Ölünceye kadar Irkıl Hocanın sözünden çıkmadı. Irkıl Hoca uzun ömür sürdü. Bir gün Gün Han ile yalnızdı.
Ona dedi ki: ‘ Baban yüz on altı yıl hüküm sürdü. Hiçbir yazın sıcağında gölge altında, hiçbir kışın soğunda evinde uyumadı. Kılıç çalıp nice yurtlar açıp sizin hükmünüz altına koydu.
Siz altınız ve sizden doğacak olanlar hep bir ağız olup iyi geçinirseniz bu ülkeler daima elinizde kalır. Aranızda anlaşmazlık çıkarsa, değil bu alınan yerler, atadan kalıp duran yurtlar elden çıkar. Malınızda, canınızda gider.’
Gün Han ona:’ Babama öğütler, akıllar verirdiniz. Siz benim babam yerindesiniz. Neyi hoş görürseniz onu yaparım’dedi. Bunun üzerine Irkıl Hoca dedi ki:’ Babanız size çok şeyler bıraktı. Siz altısınız. Her birinizin dört oğlu var. Demek hepiniz otuz şehzadeesiniz.
Beni korkutan bir şey var ki dünya malı aranıza fesat sokmasın. Ben sürü, mal bütün serveti onlara vereceğim. Ad, lâkap ve mühüre malik olarak onlar da mümtaz olsunlar. Paylarını alınca aralarında kavga çıkmaz. Aranızda savaş ve haksızlık olmaz. Nesilleri de daima hak yolunda yürürler’. Gün Han, Irkıl Hocanın sözünü kabul etti.”

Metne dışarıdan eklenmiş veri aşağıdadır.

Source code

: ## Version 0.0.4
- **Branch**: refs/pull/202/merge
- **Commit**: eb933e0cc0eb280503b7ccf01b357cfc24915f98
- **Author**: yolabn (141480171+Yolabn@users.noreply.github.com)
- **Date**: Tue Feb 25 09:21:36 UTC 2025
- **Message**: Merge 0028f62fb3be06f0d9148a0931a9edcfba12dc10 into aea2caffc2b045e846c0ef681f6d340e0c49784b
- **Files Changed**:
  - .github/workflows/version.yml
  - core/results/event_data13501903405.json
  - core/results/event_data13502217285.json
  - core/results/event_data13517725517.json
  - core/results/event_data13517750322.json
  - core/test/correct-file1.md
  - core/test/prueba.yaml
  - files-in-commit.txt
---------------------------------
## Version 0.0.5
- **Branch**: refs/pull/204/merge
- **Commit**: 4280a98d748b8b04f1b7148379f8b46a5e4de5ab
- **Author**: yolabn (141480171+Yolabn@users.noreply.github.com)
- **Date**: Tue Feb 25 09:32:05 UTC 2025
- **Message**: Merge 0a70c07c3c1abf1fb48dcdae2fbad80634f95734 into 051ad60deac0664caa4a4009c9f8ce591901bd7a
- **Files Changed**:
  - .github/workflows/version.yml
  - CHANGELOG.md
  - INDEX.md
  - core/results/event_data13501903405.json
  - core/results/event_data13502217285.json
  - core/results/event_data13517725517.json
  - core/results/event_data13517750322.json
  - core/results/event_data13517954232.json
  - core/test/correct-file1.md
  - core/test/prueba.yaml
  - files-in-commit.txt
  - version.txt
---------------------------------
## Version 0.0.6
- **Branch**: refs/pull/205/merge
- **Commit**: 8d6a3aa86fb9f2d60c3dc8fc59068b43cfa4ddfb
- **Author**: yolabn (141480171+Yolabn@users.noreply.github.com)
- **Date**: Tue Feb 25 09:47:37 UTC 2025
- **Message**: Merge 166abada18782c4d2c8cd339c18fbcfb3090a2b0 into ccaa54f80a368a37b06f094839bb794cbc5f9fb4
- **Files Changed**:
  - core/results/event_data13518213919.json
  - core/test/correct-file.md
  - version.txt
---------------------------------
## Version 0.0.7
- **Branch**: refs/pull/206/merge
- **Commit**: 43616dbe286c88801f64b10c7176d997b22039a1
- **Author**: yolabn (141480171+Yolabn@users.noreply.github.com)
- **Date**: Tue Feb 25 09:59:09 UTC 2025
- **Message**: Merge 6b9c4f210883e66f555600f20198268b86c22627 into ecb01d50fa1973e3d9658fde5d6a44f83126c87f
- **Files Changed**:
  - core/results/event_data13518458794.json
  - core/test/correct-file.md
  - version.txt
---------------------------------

Ve günümüze kadar gerçek gücün idaresinde hizmet edenlere ışık tuttu.
Tarihimizin en güçlü döneminden bugüne değin, bir devletin bekasına dair kaderinin çizileceği tüm hayır öğütlerin ana fikri olan birlik, beraberlik, adil düzene daimi hizmet, gücü tanımlarken, gücü makam mevki hırsı şehvet ve haksızlıklarla yönetmek olarak algılayan aslen zayıf karakterli yöneticilerin var olan devletin bekasını mutlak suretle tehlikeye atacağını ve hatta devamında yok edebileceğini daima öngörmüşlerdir.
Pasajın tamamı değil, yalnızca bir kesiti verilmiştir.